>>>
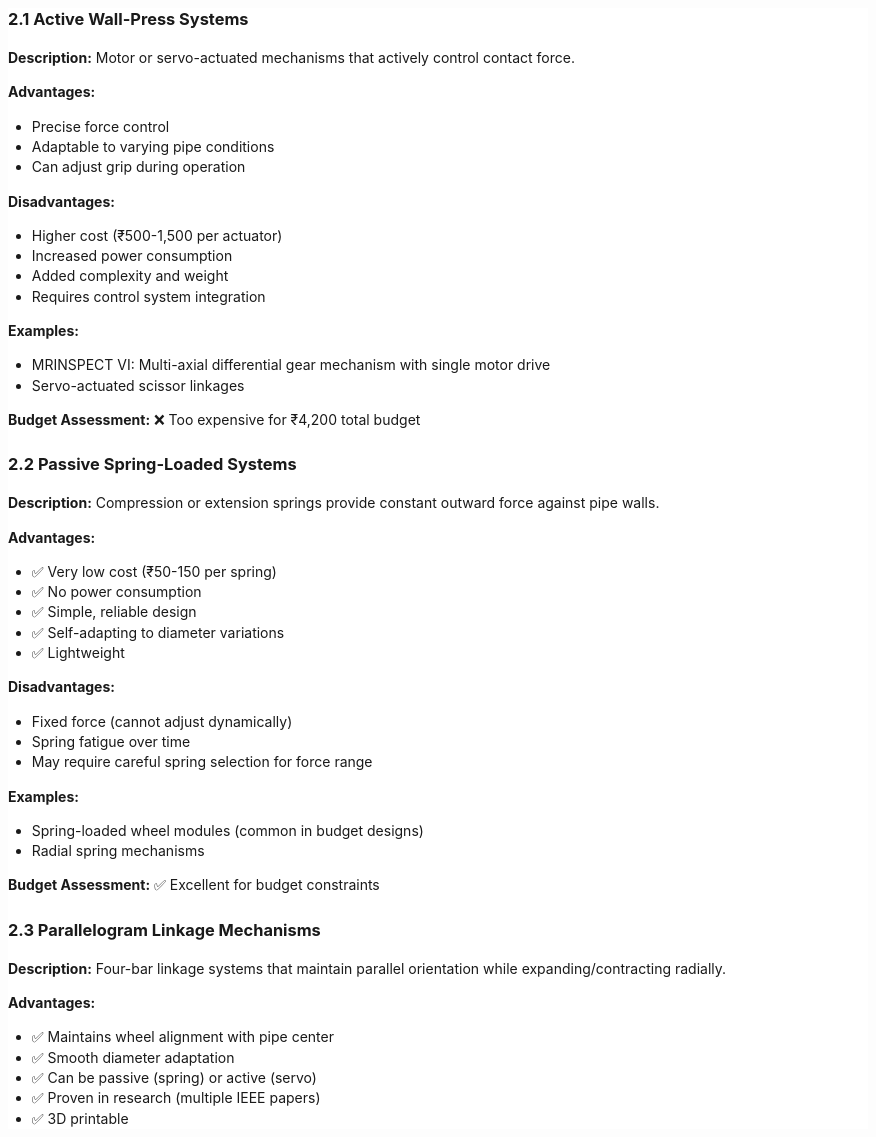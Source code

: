 ### 2.1 Active Wall-Press Systems

**Description:** Motor or servo-actuated mechanisms that actively control contact force.

**Advantages:**
- Precise force control
- Adaptable to varying pipe conditions
- Can adjust grip during operation

**Disadvantages:**
- Higher cost (₹500-1,500 per actuator)
- Increased power consumption
- Added complexity and weight
- Requires control system integration

**Examples:**
- MRINSPECT VI: Multi-axial differential gear mechanism with single motor drive
- Servo-actuated scissor linkages

**Budget Assessment:** ❌ Too expensive for ₹4,200 total budget

### 2.2 Passive Spring-Loaded Systems

**Description:** Compression or extension springs provide constant outward force against pipe walls.

**Advantages:**
- ✅ Very low cost (₹50-150 per spring)
- ✅ No power consumption
- ✅ Simple, reliable design
- ✅ Self-adapting to diameter variations
- ✅ Lightweight

**Disadvantages:**
- Fixed force (cannot adjust dynamically)
- Spring fatigue over time
- May require careful spring selection for force range

**Examples:**
- Spring-loaded wheel modules (common in budget designs)
- Radial spring mechanisms

**Budget Assessment:** ✅ Excellent for budget constraints

### 2.3 Parallelogram Linkage Mechanisms

**Description:** Four-bar linkage systems that maintain parallel orientation while expanding/contracting radially.

**Advantages:**
- ✅ Maintains wheel alignment with pipe center
- ✅ Smooth diameter adaptation
- ✅ Can be passive (spring) or active (servo)
- ✅ Proven in research (multiple IEEE papers)
- ✅ 3D printable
<<<
■ **REQUIRED ACTION**
An exact copy of the lines from the one containing "### 2.3 Parallelogram Linkage Mechanisms" through the end of the data above is the whole answer.

■ **RESPONSE TO THIS TASK**
### 2.3 Parallelogram Linkage Mechanisms

**Description:** Four-bar linkage systems that maintain parallel orientation while expanding/contracting radially.

**Advantages:**
- ✅ Maintains wheel alignment with pipe center
- ✅ Smooth diameter adaptation
- ✅ Can be passive (spring) or active (servo)
- ✅ Proven in research (multiple IEEE papers)
- ✅ 3D printable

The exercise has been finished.